Den Wenigsten ist klar, daß der Ausdruck „barock“ im 19. Jahrhundert eine bewußte Herabsetzung war - zunächst an keine bestimmte Epoche gebunden. Der Brockhaus von 1864 bezeichnet diesen Ausdruck unverblümt als Synonym zu dem Wort "bizarr" und umschreibt: „... ins Ungereimte und Närrische“. - Tatsächlich bezeichnet die Generation um Anno 1700 ihre Zeit vornehmlich als „galant“, spricht in der Tat von der „galanten Welt“. Die Vorliegende Gazette, der Extraordinari Avisor vor die galante Nachwelt, beschreibt die Welt um 1700 mit deren ureigenen Attributen. Die Sprachbilder der Nachwelt verstellen nur den directen Zugang zur galanten Zeit - wir aber wollen dort möglichst tief eintauchen. Entsprechend werden hier immer wieder Originalquellen zu Worte kommen!

Freilich muß man sich damit abfinden, daß etliche Liebhaber des 17. und 18. Jahrhunderts ihr Interessengebiet mehr als neckisches Spiel auffassen, denn als ernsthafte Beschäftigung mit dem realen Lebensgefühl einer Epoche. Groteske Überzeichnungen empfindet die Mehrheitsgesellschaft als amüsant. Im übrigen ist es wahrscheinlich ganz practisch, eine vermeintlich nicht mehr existirende Welt zu wissen, auf die man seine eigene Decadenz abschieben kann. Etliche spiegeln vorzüglich ihre allerprivatesten Erotikphantasien in diese 'Vergangenheit' hinein, als gäbe es um 1700 nichts als verliebte Narren, die zu unpractisch wären, einen Hammer zu halten. In Wirklichkeit sind die Zeitgenossen der galanten Welt genauso tugendsam, bzw. ausschweifend, wie die des Atomzeitalters. Auch wenn partiell die Menschen der galanten Zeit die Galanterie gern als erotisches Spiel uminterpretiren, ist der galante Codex vom Grundsatz her auf Anstand und Sittsamkeit bedacht.

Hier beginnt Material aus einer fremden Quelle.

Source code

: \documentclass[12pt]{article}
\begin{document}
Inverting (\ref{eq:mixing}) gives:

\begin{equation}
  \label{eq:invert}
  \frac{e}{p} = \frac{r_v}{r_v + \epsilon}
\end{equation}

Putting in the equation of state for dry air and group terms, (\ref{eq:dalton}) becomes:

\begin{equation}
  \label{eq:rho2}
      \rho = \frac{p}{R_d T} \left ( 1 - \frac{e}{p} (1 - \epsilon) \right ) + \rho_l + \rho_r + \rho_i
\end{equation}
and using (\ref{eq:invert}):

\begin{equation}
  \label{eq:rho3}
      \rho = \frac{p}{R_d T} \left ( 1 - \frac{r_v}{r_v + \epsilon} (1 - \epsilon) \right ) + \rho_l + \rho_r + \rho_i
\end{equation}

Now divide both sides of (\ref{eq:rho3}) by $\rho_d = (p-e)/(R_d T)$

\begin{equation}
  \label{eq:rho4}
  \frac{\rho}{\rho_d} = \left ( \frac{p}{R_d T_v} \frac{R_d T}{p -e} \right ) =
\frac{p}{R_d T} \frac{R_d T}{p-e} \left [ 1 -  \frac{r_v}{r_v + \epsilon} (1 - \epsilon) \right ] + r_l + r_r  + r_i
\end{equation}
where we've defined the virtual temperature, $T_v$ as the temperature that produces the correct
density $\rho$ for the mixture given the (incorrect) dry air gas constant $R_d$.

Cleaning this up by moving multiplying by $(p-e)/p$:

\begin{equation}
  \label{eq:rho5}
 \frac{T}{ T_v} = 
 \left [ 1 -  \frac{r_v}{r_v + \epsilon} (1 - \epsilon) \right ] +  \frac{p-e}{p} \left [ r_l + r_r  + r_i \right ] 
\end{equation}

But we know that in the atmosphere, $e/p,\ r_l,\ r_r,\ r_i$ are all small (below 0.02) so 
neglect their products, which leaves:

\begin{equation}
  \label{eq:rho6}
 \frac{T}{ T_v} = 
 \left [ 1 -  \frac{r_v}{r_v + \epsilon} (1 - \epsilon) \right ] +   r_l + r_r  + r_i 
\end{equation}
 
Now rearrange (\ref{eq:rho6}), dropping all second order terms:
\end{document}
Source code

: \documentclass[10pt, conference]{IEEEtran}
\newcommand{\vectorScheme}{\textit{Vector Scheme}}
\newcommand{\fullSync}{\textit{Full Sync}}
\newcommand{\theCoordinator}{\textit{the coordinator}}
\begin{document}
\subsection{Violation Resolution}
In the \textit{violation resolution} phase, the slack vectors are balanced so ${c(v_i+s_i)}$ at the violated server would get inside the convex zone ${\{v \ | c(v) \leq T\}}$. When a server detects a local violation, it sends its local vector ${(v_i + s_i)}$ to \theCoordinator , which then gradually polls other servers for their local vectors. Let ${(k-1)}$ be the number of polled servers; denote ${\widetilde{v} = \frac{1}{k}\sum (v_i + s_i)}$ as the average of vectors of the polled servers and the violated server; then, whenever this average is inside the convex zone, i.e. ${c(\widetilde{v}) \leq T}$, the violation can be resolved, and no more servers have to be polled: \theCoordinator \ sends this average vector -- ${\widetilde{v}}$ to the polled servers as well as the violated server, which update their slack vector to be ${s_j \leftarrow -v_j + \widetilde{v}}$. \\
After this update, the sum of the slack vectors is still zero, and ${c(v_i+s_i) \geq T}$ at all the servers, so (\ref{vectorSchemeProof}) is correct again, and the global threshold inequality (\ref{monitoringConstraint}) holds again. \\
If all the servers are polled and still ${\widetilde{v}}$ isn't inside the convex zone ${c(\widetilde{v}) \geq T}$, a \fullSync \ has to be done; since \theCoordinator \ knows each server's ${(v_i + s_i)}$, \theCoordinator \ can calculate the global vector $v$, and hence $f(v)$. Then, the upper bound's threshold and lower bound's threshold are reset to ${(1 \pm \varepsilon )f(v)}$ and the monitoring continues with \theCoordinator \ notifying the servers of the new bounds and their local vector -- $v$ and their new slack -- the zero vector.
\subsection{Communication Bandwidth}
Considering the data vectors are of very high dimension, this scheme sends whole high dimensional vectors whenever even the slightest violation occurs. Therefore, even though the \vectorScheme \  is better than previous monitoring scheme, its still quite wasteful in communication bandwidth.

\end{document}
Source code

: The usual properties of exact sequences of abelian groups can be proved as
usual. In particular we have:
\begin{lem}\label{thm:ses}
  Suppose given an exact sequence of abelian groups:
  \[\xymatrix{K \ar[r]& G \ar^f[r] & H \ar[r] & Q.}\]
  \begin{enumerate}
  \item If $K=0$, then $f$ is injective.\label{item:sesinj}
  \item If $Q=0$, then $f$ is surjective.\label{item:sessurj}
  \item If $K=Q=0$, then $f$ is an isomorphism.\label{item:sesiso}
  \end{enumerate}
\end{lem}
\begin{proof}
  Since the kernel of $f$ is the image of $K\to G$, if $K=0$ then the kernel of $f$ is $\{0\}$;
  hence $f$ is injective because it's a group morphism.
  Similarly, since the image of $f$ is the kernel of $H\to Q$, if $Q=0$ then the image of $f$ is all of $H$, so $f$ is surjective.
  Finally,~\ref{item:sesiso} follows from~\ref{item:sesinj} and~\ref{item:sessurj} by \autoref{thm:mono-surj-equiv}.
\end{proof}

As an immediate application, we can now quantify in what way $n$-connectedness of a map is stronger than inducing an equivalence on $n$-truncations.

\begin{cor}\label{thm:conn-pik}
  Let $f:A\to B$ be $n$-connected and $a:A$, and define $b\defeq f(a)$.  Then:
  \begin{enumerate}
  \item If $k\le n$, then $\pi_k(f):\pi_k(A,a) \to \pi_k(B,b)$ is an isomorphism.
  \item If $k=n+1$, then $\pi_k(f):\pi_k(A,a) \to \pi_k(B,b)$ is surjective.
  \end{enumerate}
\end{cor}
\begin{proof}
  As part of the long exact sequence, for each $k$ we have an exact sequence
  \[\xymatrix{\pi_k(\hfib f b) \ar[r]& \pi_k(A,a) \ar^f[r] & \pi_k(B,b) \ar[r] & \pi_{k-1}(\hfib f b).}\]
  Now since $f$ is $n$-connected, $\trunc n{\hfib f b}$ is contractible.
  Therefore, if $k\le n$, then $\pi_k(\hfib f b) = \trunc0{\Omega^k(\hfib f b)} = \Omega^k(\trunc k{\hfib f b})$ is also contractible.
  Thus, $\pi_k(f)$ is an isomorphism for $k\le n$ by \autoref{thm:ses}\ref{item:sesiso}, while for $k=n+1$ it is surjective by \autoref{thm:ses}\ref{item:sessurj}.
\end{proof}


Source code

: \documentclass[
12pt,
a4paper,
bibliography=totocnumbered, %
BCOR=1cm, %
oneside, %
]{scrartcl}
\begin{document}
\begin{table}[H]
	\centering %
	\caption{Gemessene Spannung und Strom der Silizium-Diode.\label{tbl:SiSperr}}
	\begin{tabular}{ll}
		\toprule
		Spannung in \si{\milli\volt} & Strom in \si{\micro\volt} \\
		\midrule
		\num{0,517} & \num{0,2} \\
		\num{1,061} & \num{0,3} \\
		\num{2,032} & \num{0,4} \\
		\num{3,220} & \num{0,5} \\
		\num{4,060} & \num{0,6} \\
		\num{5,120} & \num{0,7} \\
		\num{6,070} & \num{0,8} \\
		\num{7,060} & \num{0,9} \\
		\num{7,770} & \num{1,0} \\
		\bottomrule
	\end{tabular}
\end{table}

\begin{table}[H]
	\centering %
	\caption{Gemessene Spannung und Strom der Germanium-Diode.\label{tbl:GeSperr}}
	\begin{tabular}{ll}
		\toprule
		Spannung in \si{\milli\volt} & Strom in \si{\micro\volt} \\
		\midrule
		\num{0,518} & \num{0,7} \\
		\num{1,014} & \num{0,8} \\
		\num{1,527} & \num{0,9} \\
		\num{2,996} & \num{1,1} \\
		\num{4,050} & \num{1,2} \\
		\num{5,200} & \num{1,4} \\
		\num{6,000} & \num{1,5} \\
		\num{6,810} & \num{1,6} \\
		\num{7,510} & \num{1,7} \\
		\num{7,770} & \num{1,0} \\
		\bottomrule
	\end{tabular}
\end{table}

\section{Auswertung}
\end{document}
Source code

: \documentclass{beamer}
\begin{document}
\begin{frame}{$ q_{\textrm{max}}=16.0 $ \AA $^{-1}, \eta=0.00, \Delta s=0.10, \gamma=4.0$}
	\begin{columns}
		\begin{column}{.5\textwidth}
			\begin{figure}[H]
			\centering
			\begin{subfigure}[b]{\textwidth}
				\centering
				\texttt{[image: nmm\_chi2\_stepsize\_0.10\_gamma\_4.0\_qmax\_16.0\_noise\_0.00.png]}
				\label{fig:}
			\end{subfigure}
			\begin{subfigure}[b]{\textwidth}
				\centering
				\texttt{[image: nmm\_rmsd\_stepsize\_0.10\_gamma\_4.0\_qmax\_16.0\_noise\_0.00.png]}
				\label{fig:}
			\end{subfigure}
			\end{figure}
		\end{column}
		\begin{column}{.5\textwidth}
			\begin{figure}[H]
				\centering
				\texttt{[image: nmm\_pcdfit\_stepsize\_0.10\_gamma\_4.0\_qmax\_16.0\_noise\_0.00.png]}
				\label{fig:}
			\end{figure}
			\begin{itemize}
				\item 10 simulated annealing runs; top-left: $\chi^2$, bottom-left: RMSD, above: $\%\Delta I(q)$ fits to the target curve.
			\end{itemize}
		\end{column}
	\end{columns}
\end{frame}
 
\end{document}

Die galante Generation muß als Prügelkind für alle möglichen Bizarritäten herhalten, die ein Mensch nur ersinnen kann. Der Extraordinari Avisor vor die galante Nachwelt, wird hier gezielt gegensteuern - als Fürsprecher einer vermeintlich untergegangenen Generation und deren Cultur. Die hier behandelte Epoche ist schließlich Wiege von Humanität, Vernunft, Ethik und Moral. Es geht hier aber durchaus auch um Stilempfinden, guten Geschmack - eben Anstand.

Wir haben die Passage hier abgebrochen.